I’m a 46-year-old OB/GYN. I’ve been on call at least as often as every fourth night for my entire career.
Let that sink in for a minute.
How many people get up and answer phone calls, remove ectopic pregnancies, deliver babies, and do C-sections every fourth night for an entire career? Probably not many.
It’s 4:15 a.m. I just got a call from the hospital about a patient of mine who is term, contracting, and thinks her water broke. Sometimes, these patients aren’t really in labor, but with experience, you learn which ones “sound like” they’re the real deal. We instruct our patients to call us first, but sometimes they forget and call the hospital first. In the past, an experienced nurse would get on the phone and would also know if they “sound like” they’re in labor, and if so, she’d tell the patient to come on in. That act of grace toward her chronically tired physician colleague would buy me a little more sleep during my every fourth-night call.
But now that’s not allowed. Medicolegally, the hospital can’t tell a term patient who thinks they’re in labor to come on in. Instead, they have to tell them to call me and wake me up at 4:15 so I can tell them the only thing I could tell a patient in a similar situation. Go to L&D. Because until they develop the ability to check a cervix through a phone, a patient has to go in to be checked out by the same L&D nurses who are already sitting awake working their shift and answered the call in the first place.
I understand this medicolegal necessity. It just results in more nighttime phone calls than I used to get when I started this gig. It makes me more tired. And more likely to stop doing OB earlier in life. Sleep deprivation over the course of many years leads doctors to quit practicing medicine the way they used to 20 years ago. Now they either stop doing OB early, or become laborists who work a 24-hour shift seven to eight times a month and are off the rest of the month. So the obstetrician who sees you in their office and delivers babies for a 30-year career is becoming a rarity.
My senior partner is 15 years older than I. Before I joined this group seven years ago, I’d pass him in the hallway and ask him how he was, as you do with colleagues. He’d always say, “I’m old, and I’m tired.” It became a joke to me at the time, but it makes more sense to me now. The older I get, the harder it is to be up in the middle of the night, and the harder it is to bounce back from missed sleep. What used to take a good night’s sleep post-call to recover now takes two nights. I’m chronically tired. Cortisol from chronic sleep deprivation leads to some bad effects over the course of years.
Most call days, I work all day, get interrupted sleep all night because of phone calls from L&D, the answering service, the GYN floor at the hospital, the ER, or the freestanding ER. Often those phone calls result in the need for me to get up, get dressed, and drive to the hospital. Sometimes there is more than one such drive to the hospital over the course of the night. And still, I’m generally working all day in the office the next day. I come home and attempt to parent my children, and then collapse into the bed.
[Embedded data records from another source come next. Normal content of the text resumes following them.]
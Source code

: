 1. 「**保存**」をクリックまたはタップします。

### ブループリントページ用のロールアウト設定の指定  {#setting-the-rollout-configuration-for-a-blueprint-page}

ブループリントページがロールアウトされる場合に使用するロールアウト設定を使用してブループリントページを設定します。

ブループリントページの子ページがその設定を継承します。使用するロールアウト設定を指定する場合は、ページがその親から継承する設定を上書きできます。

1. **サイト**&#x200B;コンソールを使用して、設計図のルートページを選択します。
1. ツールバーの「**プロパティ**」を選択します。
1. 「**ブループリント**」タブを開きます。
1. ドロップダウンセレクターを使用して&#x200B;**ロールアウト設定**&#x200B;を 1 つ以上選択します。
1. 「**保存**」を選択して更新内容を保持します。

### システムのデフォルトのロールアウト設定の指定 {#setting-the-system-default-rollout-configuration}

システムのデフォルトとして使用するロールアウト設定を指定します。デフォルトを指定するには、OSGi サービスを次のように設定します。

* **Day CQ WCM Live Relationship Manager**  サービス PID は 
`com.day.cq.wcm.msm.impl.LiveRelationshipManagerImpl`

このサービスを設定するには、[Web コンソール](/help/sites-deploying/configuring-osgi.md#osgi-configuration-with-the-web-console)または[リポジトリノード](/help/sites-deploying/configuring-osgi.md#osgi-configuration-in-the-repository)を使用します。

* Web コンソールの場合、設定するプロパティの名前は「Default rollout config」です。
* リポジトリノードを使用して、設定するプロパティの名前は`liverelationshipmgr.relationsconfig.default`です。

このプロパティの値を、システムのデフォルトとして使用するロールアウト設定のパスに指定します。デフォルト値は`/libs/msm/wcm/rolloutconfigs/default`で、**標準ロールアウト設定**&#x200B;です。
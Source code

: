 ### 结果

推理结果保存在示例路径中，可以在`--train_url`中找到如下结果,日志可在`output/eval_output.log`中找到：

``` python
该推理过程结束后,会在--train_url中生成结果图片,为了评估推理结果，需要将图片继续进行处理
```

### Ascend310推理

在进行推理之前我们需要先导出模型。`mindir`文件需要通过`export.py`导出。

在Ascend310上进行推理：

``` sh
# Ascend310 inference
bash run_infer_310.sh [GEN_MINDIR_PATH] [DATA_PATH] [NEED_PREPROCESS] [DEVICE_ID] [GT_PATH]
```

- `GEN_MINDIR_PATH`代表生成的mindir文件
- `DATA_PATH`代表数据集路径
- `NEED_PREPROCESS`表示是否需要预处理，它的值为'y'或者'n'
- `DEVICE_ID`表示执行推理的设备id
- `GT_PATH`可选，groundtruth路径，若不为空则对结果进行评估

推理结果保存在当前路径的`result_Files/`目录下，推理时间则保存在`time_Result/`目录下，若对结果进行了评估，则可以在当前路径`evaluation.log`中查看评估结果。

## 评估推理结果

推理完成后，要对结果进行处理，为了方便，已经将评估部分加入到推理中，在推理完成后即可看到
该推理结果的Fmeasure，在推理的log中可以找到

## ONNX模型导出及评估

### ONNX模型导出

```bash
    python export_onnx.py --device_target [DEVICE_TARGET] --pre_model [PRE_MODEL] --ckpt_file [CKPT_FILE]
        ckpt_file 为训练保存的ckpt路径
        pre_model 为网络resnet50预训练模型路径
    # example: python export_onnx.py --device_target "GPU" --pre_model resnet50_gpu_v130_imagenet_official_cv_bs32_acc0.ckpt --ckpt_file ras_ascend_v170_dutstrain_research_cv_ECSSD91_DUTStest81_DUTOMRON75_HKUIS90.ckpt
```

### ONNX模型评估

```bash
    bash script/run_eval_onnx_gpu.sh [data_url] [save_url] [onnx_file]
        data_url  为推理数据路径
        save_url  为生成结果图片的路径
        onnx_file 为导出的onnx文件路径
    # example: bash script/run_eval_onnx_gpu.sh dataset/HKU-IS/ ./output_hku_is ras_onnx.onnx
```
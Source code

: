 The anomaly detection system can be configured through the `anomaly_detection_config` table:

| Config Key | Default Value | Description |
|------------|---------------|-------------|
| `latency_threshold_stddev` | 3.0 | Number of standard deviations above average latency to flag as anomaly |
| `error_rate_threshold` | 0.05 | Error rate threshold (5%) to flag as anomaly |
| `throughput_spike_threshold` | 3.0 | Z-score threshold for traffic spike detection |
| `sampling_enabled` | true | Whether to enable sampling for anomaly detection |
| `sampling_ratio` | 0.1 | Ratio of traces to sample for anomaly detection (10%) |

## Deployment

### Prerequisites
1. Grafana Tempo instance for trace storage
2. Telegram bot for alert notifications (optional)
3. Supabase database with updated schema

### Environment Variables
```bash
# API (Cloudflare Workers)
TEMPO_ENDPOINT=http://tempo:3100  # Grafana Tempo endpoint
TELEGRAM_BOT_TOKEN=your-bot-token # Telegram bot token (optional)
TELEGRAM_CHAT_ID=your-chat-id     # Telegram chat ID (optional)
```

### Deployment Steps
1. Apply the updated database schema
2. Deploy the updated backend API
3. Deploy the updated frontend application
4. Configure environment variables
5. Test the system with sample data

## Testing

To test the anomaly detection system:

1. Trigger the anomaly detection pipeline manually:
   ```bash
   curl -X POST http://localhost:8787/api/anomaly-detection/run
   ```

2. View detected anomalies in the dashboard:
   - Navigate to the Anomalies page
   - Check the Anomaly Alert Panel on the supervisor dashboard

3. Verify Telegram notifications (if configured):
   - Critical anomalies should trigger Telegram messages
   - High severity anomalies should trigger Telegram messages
I hear all the time, if I dare to complain, “You signed up for this.” And to some degree I did. I love what I do. I love taking care of women across their lifespan, delivering babies, and handling GYN emergencies. In a perfect world, I’d keep doing this until I retire. People used to work like this all the time and were fine.
Here’s the thing, though. I don’t think they did work “just like this.” When I first started working after residency, the L&D nurses would call me at about 6:30 in the morning and let me know that overnight they’d given room 4 a Tylenol for her headache, or room 7 a Tums for her heartburn. And had that patient been at home, they would have walked to the medicine cabinet themselves and gotten the same thing without a physician order entered personally by me into the EMR. They’d tell me, “Your patient called and said she was contracting and her water broke. We told her that she ought to come in so we could see what was going on and when she did, she was contracting every four minutes and had a positive amnioswab. We admitted her and she’s bolusing for her epidural.” Now that same interaction would result in four phone calls and a trip to the computer to remotely log in and enter the admission orders myself.
No matter how much I love what I do, I can’t keep working the way I just described for another 15 to 20 years. It will at some point become physically and psychologically impossible to continue to be woken up so much. So, I’ll either give up OB and work in the office, or I’ll become a laborist and work my shift for 12 or 24 hours and go home to sleep. In rural America, there aren’t enough doctors to make laborist programs work. My poor colleagues in the middle of nowhere don’t have backup. Obstetric units are already closing all over rural America for this reason as well as the financial implications for providing care to women – another blog post for another time.
We have a physician shortage in this country. It’s going to get worse as the population ages, and the number of physicians we train remains the same. We have to figure out a way to fix the system. Telling doctors to do more self-care, sleep more (ha!), or meditate is not the answer to the system problem of physician burnout and exhaustion.
I’m getting old and tired. Who’s going to be left to deliver your children’s children?
Christina Adams is an obstetrician-gynecologist.